**Assignment**
Return a copy of every line in the records that includes the word "蕭滌非主編".
====================
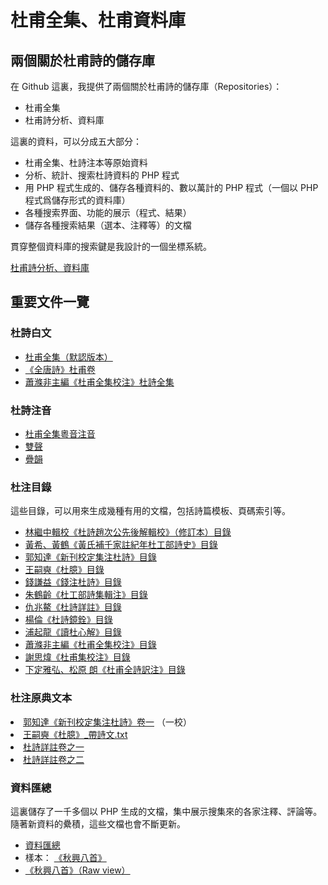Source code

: <h1>杜甫全集、杜甫資料庫</h1>
<h2>兩個關於杜甫詩的儲存庫</h2>
<p>
在 Github 這裏，我提供了兩個關於杜甫詩的儲存庫（Repositories）：</p>
<ul>
<li>杜甫全集</li>
<li>杜甫詩分析、資料庫</li>
</ul>
<p>
這裏的資料，可以分成五大部分：
</p>
<ul>
<li>杜甫全集、杜詩注本等原始資料</li>
<li>分析、統計、搜索杜詩資料的 PHP 程式</li>
<li>用 PHP 程式生成的、儲存各種資料的、數以萬計的 PHP 程式（一個以 PHP 程式爲儲存形式的資料庫）</li>
<li>各種搜索界面、功能的展示（程式、結果）</li>
<li>儲存各種搜索結果（選本、注釋等）的文檔</li>
</ul>
<p>貫穿整個資料庫的搜索鍵是我設計的一個坐標系統。</p>

<p><a href="https://github.com/wingmingchan64/Dufu-Analysis">杜甫詩分析、資料庫</a></p>

<h2>重要文件一覽</h2>
<h3>杜詩白文</h3>
<ul>
<li><a href="https://github.com/wingmingchan64/DuFu/blob/master/%E6%9D%9C%E7%94%AB%E5%85%A8%E9%9B%86.txt">杜甫全集（默認版本）</a></li>
<li><a href="https://github.com/wingmingchan64/Dufu-Analysis/blob/main/%E3%80%8A%E5%85%A8%E5%94%90%E8%A9%A9%E3%80%8B/%E6%9D%9C%E7%94%AB%E5%85%A8%E9%9B%86.txt">《全唐詩》杜甫卷</a></li>
<li><a href="https://github.com/wingmingchan64/Dufu-Analysis/blob/main/%E8%95%AD%E6%BB%8C%E9%9D%9E%E4%B8%BB%E7%B7%A8%E3%80%8A%E6%9D%9C%E7%94%AB%E5%85%A8%E9%9B%86%E6%A0%A1%E6%B3%A8%E3%80%8B/%E6%9D%9C%E7%94%AB%E5%85%A8%E9%9B%86.txt">蕭滌非主編《杜甫全集校注》杜詩全集</a></li>
</ul>
<h3>杜詩注音</h3>
<ul>
<li><a href="https://github.com/wingmingchan64/DuFu/blob/master/%E6%9D%9C%E7%94%AB%E5%85%A8%E9%9B%86%E7%B2%B5%E9%9F%B3%E6%B3%A8%E9%9F%B3.txt">杜甫全集粵音注音</a></li>
<li><a href="https://github.com/wingmingchan64/Dufu-Analysis/blob/main/%E9%99%B3%E6%B0%B8%E6%98%8E%E3%80%8A%E6%9D%9C%E7%94%AB%E5%85%A8%E9%9B%86%E7%B2%B5%E9%9F%B3%E6%B3%A8%E9%9F%B3%E3%80%8B/%E9%9B%99%E8%81%B2.php">雙聲</a></li>
<li><a href="https://github.com/wingmingchan64/Dufu-Analysis/blob/main/%E9%99%B3%E6%B0%B8%E6%98%8E%E3%80%8A%E6%9D%9C%E7%94%AB%E5%85%A8%E9%9B%86%E7%B2%B5%E9%9F%B3%E6%B3%A8%E9%9F%B3%E3%80%8B/%E7%96%8A%E9%9F%BB.php">疊韻</a></li>

</ul>
<h3>杜注目錄</h3>
<p>這些目錄，可以用來生成幾種有用的文檔，包括詩篇模板、頁碼索引等。</p>
<ul>
<li><a href="https://github.com/wingmingchan64/Dufu-Analysis/blob/main/%E6%9E%97%E7%B9%BC%E4%B8%AD%E8%BC%AF%E6%A0%A1%E3%80%8A%E6%9D%9C%E8%A9%A9%E8%B6%99%E6%AC%A1%E5%85%AC%E5%85%88%E5%BE%8C%E8%A7%A3%E8%BC%AF%E6%A0%A1%E3%80%8B/%E8%B6%99%E7%9B%AE%E9%8C%84.txt">林繼中輯校《杜詩趙次公先後解輯校》（修訂本）目錄</a></li>

<li><a href="https://github.com/wingmingchan64/Dufu-Analysis/blob/main/%E9%BB%83%E5%B8%8C%E3%80%81%E9%BB%83%E9%B6%B4%E3%80%8A%E9%BB%83%E6%B0%8F%E8%A3%9C%E5%8D%83%E5%AE%B6%E8%A8%BB%E7%B4%80%E5%B9%B4%E6%9D%9C%E5%B7%A5%E9%83%A8%E8%A9%A9%E5%8F%B2%E3%80%8B/%E9%BB%83%E7%9B%AE%E9%8C%84.txt">黃希、黃鶴《黃氏補千家註紀年杜工部詩史》目錄</a></li>

<li><a href="https://github.com/wingmingchan64/Dufu-Analysis/blob/main/%E9%83%AD%E7%9F%A5%E9%81%94%E3%80%8A%E6%96%B0%E5%88%8A%E6%A0%A1%E5%AE%9A%E9%9B%86%E6%B3%A8%E6%9D%9C%E8%A9%A9%E3%80%8B/%E9%83%AD%E7%9B%AE%E9%8C%84.txt">郭知達《新刊校定集注杜詩》目錄</a></li>
<li><a href="https://github.com/wingmingchan64/Dufu-Analysis/blob/main/%E7%8E%8B%E5%97%A3%E5%A5%AD%E3%80%8A%E6%9D%9C%E8%87%86%E3%80%8B/%E5%A5%AD%E7%9B%AE%E9%8C%84.txt">王嗣奭《杜臆》目錄</a></li>
<li><a href="https://github.com/wingmingchan64/Dufu-Analysis/blob/main/%E9%8C%A2%E8%AC%99%E7%9B%8A%E3%80%8A%E9%8C%A2%E6%B3%A8%E6%9D%9C%E8%A9%A9%E3%80%8B/%E9%8C%A2%E7%9B%AE%E9%8C%84.txt">錢謙益《錢注杜詩》目錄</a></li>

<li><a href="https://github.com/wingmingchan64/Dufu-Analysis/blob/main/%E6%9C%B1%E9%B6%B4%E9%BD%A1%E3%80%8A%E6%9D%9C%E5%B7%A5%E9%83%A8%E8%A9%A9%E9%9B%86%E8%BC%AF%E6%B3%A8%E3%80%8B/%E6%9C%B1%E7%9B%AE%E9%8C%84.txt">朱鶴齡《杜工部詩集輯注》目錄</a></li>

<li><a href="https://github.com/wingmingchan64/Dufu-Analysis/blob/main/%E4%BB%87%E5%85%86%E9%B0%B2%E3%80%8A%E6%9D%9C%E8%A9%A9%E8%A9%B3%E8%A8%BB%E3%80%8B/%E4%BB%87%E7%9B%AE%E9%8C%84.txt">仇兆鰲《杜詩詳註》目錄</a></li>
<li><a href="https://github.com/wingmingchan64/Dufu-Analysis/blob/main/%E6%A5%8A%E5%80%AB%E3%80%8A%E6%9D%9C%E8%A9%A9%E9%8F%A1%E9%8A%93%E3%80%8B/%E6%A5%8A%E7%9B%AE%E9%8C%84.txt">楊倫《杜詩鏡銓》目錄</a></li>
<li><a href="https://github.com/wingmingchan64/Dufu-Analysis/blob/main/%E6%B5%A6%E8%B5%B7%E9%BE%8D%E3%80%8A%E8%AE%80%E6%9D%9C%E5%BF%83%E8%A7%A3%E3%80%8B/%E6%B5%A6%E7%9B%AE%E9%8C%84.txt">浦起龍《讀杜心解》目錄</a></li>

<li><a href="https://github.com/wingmingchan64/DuFu/blob/master/%E7%9B%AE%E9%8C%84.txt">蕭滌非主編《杜甫全集校注》目錄</a></li>
<li><a href="https://github.com/wingmingchan64/Dufu-Analysis/blob/main/%E8%AC%9D%E6%80%9D%E7%85%92%E3%80%8A%E6%9D%9C%E7%94%AB%E9%9B%86%E6%A0%A1%E6%B3%A8%E3%80%8B/%E8%AC%9D%E7%9B%AE%E9%8C%84.txt">謝思煒《杜甫集校注》目錄</a></li>
<li><a href="https://github.com/wingmingchan64/Dufu-Analysis/blob/main/%E4%B8%8B%E5%AE%9A%E9%9B%85%E5%BC%98%E3%80%81%E6%9D%BE%E5%8E%9F%20%E6%9C%97%E3%80%8A%E6%9D%9C%E7%94%AB%E5%85%A8%E8%A9%A9%E8%A8%B3%E6%B3%A8%E3%80%8B/%E8%A8%B3%E7%9B%AE%E9%8C%84.txt">下定雅弘、松原 朗《杜甫全詩訳注》目錄</a></li>

</ul>
<h3>杜注原典文本</h3>
<li><a href="https://github.com/wingmingchan64/Dufu-Analysis/blob/main/%E9%83%AD%E7%9F%A5%E9%81%94%E3%80%8A%E6%96%B0%E5%88%8A%E6%A0%A1%E5%AE%9A%E9%9B%86%E6%B3%A8%E6%9D%9C%E8%A9%A9%E3%80%8B/%E6%96%B0%E5%88%8A%E6%A0%A1%E5%AE%9A%E9%9B%86%E6%B3%A8%E6%9D%9C%E8%A9%A9%E5%8D%B7%E4%B8%80.txt">郭知達《新刊校定集注杜詩》卷一</a> （一校）</li>
<li><a href="https://github.com/wingmingchan64/Dufu-Analysis/blob/main/%E7%8E%8B%E5%97%A3%E5%A5%AD%E3%80%8A%E6%9D%9C%E8%87%86%E3%80%8B/%E7%8E%8B%E5%97%A3%E5%A5%AD%E3%80%8A%E6%9D%9C%E8%87%86%E3%80%8B_%E5%B8%B6%E8%A9%A9%E6%96%87.txt">王嗣奭《杜臆》_帶詩文.txt</a></li>

<li><a href="https://github.com/wingmingchan64/Dufu-Analysis/blob/main/%E4%BB%87%E5%85%86%E9%B0%B2%E3%80%8A%E6%9D%9C%E8%A9%A9%E8%A9%B3%E8%A8%BB%E3%80%8B/%E6%9D%9C%E8%A9%A9%E8%A9%B3%E8%A8%BB%E5%8D%B7%E4%B9%8B%E4%B8%80.txt">杜詩詳註卷之一</a></li>
<li><a href="https://github.com/wingmingchan64/Dufu-Analysis/blob/main/%E4%BB%87%E5%85%86%E9%B0%B2%E3%80%8A%E6%9D%9C%E8%A9%A9%E8%A9%B3%E8%A8%BB%E3%80%8B/%E6%9D%9C%E8%A9%A9%E8%A9%B3%E8%A8%BB%E5%8D%B7%E4%B9%8B%E4%BA%8C.txt">杜詩詳註卷之二</a></li>
</ul>
<h3>資料匯總</h3>
<p>這裏儲存了一千多個以 PHP 生成的文檔，集中展示搜集來的各家注釋、評論等。隨著新資料的纍積，這些文檔也會不斷更新。</p>
<ul>
<li><a href="https://github.com/wingmingchan64/Dufu-Analysis/tree/main/%E8%B3%87%E6%96%99%E5%8C%AF%E7%B8%BD">資料匯總</a></li>
<li>樣本： <a href="https://github.com/wingmingchan64/Dufu-Analysis/blob/main/%E8%B3%87%E6%96%99%E5%8C%AF%E7%B8%BD/3789.txt">《秋興八首》</a></li>
<li><a href="https://raw.githubusercontent.com/wingmingchan64/Dufu-Analysis/refs/heads/main/%E8%B3%87%E6%96%99%E5%8C%AF%E7%B8%BD/3789.txt">《秋興八首》（Raw view）</a></li>

</ul>
<!--
<li><a href=""></a></li>
<li><a href=""></a></li>
<li><a href=""></a></li>
<li><a href=""></a></li>
</ul>
-->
====================
**Output of the task**
<li><a href="https://github.com/wingmingchan64/Dufu-Analysis/blob/main/%E8%95%AD%E6%BB%8C%E9%9D%9E%E4%B8%BB%E7%B7%A8%E3%80%8A%E6%9D%9C%E7%94%AB%E5%85%A8%E9%9B%86%E6%A0%A1%E6%B3%A8%E3%80%8B/%E6%9D%9C%E7%94%AB%E5%85%A8%E9%9B%86.txt">蕭滌非主編《杜甫全集校注》杜詩全集</a></li>
<li><a href="https://github.com/wingmingchan64/DuFu/blob/master/%E7%9B%AE%E9%8C%84.txt">蕭滌非主編《杜甫全集校注》目錄</a></li>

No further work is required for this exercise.